▶ **What the exercise asks**: Find every line in the entries that holds the string "secara" and report it.

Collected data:
━━━━━━
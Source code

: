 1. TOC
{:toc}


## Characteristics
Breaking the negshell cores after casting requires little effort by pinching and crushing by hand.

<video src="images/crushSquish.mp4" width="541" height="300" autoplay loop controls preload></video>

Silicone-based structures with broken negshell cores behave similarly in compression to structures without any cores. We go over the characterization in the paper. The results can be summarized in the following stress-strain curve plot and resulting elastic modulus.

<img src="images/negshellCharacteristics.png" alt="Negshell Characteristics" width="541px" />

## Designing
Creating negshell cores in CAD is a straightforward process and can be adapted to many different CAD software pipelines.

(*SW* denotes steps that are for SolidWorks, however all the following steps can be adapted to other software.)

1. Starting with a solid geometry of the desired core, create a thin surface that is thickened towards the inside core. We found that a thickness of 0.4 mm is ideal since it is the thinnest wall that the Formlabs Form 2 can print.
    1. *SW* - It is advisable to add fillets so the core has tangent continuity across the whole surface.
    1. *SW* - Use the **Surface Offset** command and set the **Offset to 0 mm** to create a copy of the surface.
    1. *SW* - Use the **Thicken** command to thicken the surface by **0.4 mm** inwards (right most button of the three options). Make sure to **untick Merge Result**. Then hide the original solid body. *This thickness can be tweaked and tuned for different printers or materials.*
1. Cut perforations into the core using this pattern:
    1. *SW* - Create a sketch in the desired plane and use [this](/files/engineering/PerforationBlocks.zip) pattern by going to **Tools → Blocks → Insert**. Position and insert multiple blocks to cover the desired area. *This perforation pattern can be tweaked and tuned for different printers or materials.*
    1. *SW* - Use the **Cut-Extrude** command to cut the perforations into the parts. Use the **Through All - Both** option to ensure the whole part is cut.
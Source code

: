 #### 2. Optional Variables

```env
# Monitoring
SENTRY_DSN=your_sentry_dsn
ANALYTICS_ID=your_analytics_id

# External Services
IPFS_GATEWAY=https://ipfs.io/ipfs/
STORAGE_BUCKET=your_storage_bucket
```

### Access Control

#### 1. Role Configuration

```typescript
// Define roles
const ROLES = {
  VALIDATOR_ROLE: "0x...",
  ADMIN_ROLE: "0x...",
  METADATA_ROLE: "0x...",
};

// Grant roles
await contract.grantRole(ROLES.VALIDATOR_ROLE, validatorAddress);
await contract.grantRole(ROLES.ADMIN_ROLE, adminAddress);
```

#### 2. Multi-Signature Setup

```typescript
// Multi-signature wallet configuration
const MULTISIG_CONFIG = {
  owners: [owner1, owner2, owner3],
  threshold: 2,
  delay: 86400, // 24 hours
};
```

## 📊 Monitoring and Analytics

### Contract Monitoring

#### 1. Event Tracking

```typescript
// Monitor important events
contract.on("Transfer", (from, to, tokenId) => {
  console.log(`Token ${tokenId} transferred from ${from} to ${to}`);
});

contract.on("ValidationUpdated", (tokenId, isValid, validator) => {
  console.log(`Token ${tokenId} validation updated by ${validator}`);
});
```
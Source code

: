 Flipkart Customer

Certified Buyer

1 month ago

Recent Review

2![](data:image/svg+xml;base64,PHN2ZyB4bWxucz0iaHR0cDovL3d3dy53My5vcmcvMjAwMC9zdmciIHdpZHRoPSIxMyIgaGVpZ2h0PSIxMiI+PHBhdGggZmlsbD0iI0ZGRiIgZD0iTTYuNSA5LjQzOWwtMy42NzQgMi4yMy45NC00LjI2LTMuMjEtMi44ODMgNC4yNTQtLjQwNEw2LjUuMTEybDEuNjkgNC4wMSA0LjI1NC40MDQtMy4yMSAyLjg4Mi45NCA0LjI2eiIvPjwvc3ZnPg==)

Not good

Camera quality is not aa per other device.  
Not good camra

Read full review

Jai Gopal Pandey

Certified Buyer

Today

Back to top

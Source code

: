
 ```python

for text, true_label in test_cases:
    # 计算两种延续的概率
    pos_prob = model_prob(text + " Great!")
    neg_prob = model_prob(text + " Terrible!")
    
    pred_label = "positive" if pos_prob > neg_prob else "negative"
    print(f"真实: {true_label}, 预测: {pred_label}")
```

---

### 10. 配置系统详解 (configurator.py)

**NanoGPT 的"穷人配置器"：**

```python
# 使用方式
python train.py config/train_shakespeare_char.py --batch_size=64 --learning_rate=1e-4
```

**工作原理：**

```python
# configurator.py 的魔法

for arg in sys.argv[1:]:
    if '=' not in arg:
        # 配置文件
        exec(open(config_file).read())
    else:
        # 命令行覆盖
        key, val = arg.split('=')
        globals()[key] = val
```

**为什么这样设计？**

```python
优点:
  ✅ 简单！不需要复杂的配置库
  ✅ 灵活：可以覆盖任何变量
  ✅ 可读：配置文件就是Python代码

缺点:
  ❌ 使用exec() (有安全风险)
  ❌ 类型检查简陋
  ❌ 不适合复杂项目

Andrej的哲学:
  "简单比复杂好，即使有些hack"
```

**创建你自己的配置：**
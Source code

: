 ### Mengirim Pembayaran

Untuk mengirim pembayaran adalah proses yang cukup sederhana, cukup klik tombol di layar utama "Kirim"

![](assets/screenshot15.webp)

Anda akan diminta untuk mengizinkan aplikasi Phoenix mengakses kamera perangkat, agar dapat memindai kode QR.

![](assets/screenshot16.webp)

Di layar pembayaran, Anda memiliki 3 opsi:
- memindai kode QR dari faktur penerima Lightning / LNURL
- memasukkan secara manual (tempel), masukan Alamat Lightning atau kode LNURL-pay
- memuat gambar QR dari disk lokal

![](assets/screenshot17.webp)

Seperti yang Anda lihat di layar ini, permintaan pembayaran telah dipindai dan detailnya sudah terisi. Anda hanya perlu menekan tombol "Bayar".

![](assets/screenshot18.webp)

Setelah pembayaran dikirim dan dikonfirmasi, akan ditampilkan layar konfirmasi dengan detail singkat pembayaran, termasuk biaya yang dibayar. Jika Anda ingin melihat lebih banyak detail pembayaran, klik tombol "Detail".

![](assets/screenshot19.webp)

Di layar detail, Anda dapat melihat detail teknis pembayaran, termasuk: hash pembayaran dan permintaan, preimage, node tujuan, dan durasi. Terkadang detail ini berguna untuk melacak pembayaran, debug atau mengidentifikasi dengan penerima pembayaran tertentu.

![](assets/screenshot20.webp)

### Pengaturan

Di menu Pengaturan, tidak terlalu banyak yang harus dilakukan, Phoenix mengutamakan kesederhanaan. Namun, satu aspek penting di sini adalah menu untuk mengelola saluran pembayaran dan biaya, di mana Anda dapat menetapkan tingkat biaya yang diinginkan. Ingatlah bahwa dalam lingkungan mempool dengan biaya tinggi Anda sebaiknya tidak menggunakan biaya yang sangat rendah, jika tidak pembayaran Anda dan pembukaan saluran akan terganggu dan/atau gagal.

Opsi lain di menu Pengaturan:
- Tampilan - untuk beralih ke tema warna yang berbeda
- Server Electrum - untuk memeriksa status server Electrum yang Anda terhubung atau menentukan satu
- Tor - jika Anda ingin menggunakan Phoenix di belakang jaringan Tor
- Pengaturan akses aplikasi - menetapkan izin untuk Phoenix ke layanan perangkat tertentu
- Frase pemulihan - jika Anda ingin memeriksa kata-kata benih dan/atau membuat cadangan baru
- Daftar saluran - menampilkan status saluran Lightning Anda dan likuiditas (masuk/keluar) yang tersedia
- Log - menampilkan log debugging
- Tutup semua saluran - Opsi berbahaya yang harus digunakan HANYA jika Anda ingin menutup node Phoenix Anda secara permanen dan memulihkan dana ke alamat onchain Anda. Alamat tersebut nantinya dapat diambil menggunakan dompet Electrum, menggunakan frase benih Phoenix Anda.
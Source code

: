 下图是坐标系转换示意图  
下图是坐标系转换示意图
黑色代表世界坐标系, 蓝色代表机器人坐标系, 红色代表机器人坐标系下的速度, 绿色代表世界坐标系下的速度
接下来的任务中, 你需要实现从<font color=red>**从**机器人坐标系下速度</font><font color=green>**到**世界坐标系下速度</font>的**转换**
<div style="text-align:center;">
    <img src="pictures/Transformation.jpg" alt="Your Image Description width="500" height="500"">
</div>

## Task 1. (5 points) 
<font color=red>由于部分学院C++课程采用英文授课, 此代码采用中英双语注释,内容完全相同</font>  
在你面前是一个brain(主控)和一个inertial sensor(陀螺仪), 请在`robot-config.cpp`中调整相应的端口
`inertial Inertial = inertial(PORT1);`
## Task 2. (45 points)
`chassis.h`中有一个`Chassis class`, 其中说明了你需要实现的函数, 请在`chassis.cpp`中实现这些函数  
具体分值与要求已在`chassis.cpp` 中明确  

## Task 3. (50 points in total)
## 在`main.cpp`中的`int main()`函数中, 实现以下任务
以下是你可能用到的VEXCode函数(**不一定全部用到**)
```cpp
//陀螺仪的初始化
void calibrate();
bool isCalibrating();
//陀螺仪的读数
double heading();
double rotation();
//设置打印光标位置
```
━━━━━━
▶ **Answer to this problem**:
- memasukkan secara manual (tempel), masukan Alamat Lightning atau kode LNURL-pay
- Tutup semua saluran - Opsi berbahaya yang harus digunakan HANYA jika Anda ingin menutup node Phoenix Anda secara permanen dan memulihkan dana ke alamat onchain Anda. Alamat tersebut nantinya dapat diambil menggunakan dompet Electrum, menggunakan frase benih Phoenix Anda.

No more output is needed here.